'New politics' is not working at all - here are five ways to help it
So-called "new politics" is almost a year old. It might be too much to expect it to work without glitches. But the problem is that it is not really working at all.
As our TDs and senators take an extended Easter break, the better ones will reflect on how things could better function. Here are five suggestions, some of which are hidden in political plain view, others are less obvious.
*1 Make deals: Since the dawn of time good politicians have brokered compromises which have a chance of working out. Granted, some of these are on occasion squalid and self-serving - that's not the kind of deals we have in mind.
Good political deals help working people, people in business, and people in need of care, to live better lives. Good politicians have always made good deals to advance the common good. They know how to pass on party differences and look for results which can serve the common interest. Our Dáil adversarial system did not deliver too many cross-party deals. We expected "new politics" would do better. Let's see some evidence.
*2 Keep deals: The water charges row of the past week showed a deal of mistrust between the two big parties especially. Deals are often hard to make.
But once they are done - they must stick. The principals involved in deal-making have to live by the old maxims of word and bond. And once a deal is done, they have to sell it to their followers. These are principles to maintain necessary political stability.
*3 "Victory claims" only foment "rematches": The Coveney-Cowen conflicts have been billed as a set of conflicts with winners and losers.
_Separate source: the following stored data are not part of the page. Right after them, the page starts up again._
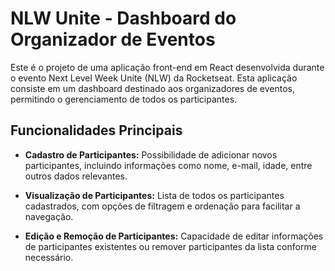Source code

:# NLW Unite - Dashboard do Organizador de Eventos

Este é o projeto de uma aplicação front-end em React desenvolvida durante o evento Next Level Week Unite (NLW) da Rocketseat. Esta aplicação consiste em um dashboard destinado aos organizadores de eventos, permitindo o gerenciamento de todos os participantes.

## Funcionalidades Principais

- **Cadastro de Participantes:** Possibilidade de adicionar novos participantes, incluindo informações como nome, e-mail, idade, entre outros dados relevantes.

- **Visualização de Participantes:** Lista de todos os participantes cadastrados, com opções de filtragem e ordenação para facilitar a navegação.

- **Edição e Remoção de Participantes:** Capacidade de editar informações de participantes existentes ou remover participantes da lista conforme necessário.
Their mutual claims of media exaggeration ring hollow.
Both have considerable political experience stretching back to childhood. They have not learnt that when you share power, you must avoid claiming wins as it only leaves the loser seeking a rematch which he or she must win. The outcome is mistrust and instability.
*4 Focus on the big picture: The water charges were a product of austere times. The growing popular revolt was more about cutback weariness than real opposition to the charges themselves. They have a big importance. But they were not, and will not be, paramount on the national agenda.
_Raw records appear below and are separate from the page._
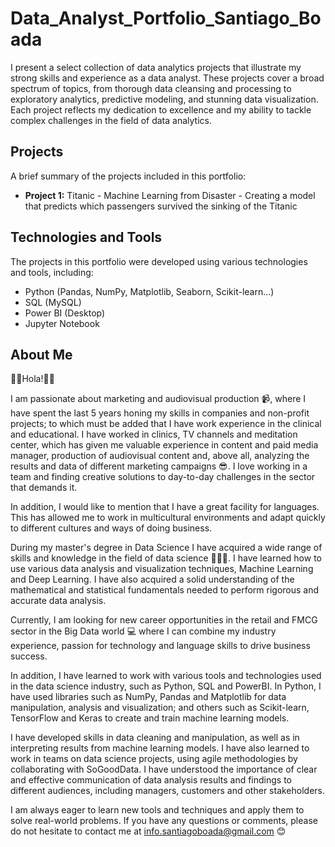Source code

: # Data_Analyst_Portfolio_Santiago_Boada
I present a select collection of data analytics projects that illustrate my strong skills and experience as a data analyst. These projects cover a broad spectrum of topics, from thorough data cleansing and processing to exploratory analytics, predictive modeling, and stunning data visualization. Each project reflects my dedication to excellence and my ability to tackle complex challenges in the field of data analytics.
## Projects
A brief summary of the projects included in this portfolio:

- **Project 1:** Titanic - Machine Learning from Disaster - Creating a model that predicts which passengers survived the sinking of the Titanic

## Technologies and Tools
The projects in this portfolio were developed using various technologies and tools, including:

- Python (Pandas, NumPy, Matplotlib, Seaborn, Scikit-learn...)
- SQL (MySQL)
- Power BI (Desktop)
- Jupyter Notebook

## About Me
👋🏾Hola!👋🏾

I am passionate about marketing and audiovisual production 📹, where I have spent the last 5 years honing my skills in companies and non-profit projects; to which must be added that I have work experience in the clinical and educational. I have worked in clinics, TV channels and meditation center, which has given me valuable experience in content and paid media manager, production of audiovisual content and, above all, analyzing the results and data of different marketing campaigns 😎. I love working in a team and finding creative solutions to day-to-day challenges in the sector that demands it.

In addition, I would like to mention that I have a great facility for languages. This has allowed me to work in multicultural environments and adapt quickly to different cultures and ways of doing business.

During my master's degree in Data Science I have acquired a wide range of skills and knowledge in the field of data science 🧑🏾‍⚕️. I have learned how to use various data analysis and visualization techniques, Machine Learning and Deep Learning. I have also acquired a solid understanding of the mathematical and statistical fundamentals needed to perform rigorous and accurate data analysis.

Currently, I am looking for new career opportunities in the retail and FMCG sector in the Big Data world 💻 where I can combine my industry experience, passion for technology and language skills to drive business success. 

In addition, I have learned to work with various tools and technologies used in the data science industry, such as Python, SQL and PowerBI. In Python, I have used libraries such as NumPy, Pandas and Matplotlib for data manipulation, analysis and visualization; and others such as Scikit-learn, TensorFlow and Keras to create and train machine learning models.

I have developed skills in data cleaning and manipulation, as well as in interpreting results from machine learning models. I have also learned to work in teams on data science projects, using agile methodologies by collaborating with SoGoodData. I have understood the importance of clear and effective communication of data analysis results and findings to different audiences, including managers, customers and other stakeholders.

I am always eager to learn new tools and techniques and apply them to solve real-world problems. If you have any questions or comments, please do not hesitate to contact me at info.santiagoboada@gmail.com 😊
We have bigger issues. One wonders why the tens of thousands were not marching about 23pc VAT - basically one-quarter extra - on many things we buy.
Why is outrage about the large numbers of sick and the elderly people on hospital trolleys so sporadic and so quickly dissipated?
New politics risks becoming an excuse for losing focus.
*5 Remember international obligations: Long before "new politics" many of our politicians had a patchy record here. Countries that sign up to international arrangements must keep them.
The price of doing otherwise is becoming an international pariah with huge reputational damage which will impact on an ability to export, import, and attract multinational investment.
Ireland signed up to an EU water directive and later benefited from certain exemptions. Later we gave up these exemptions and also signed up to an EU-ECB-IMF bailout deal which included water charges. Development of our water supply is about guaranteeing future supplies which will not lead to rationing if it fails to rain for a summer fortnight in Dublin. It is also about preventing us from poisoning ourselves with inadequate and defective sewerage systems.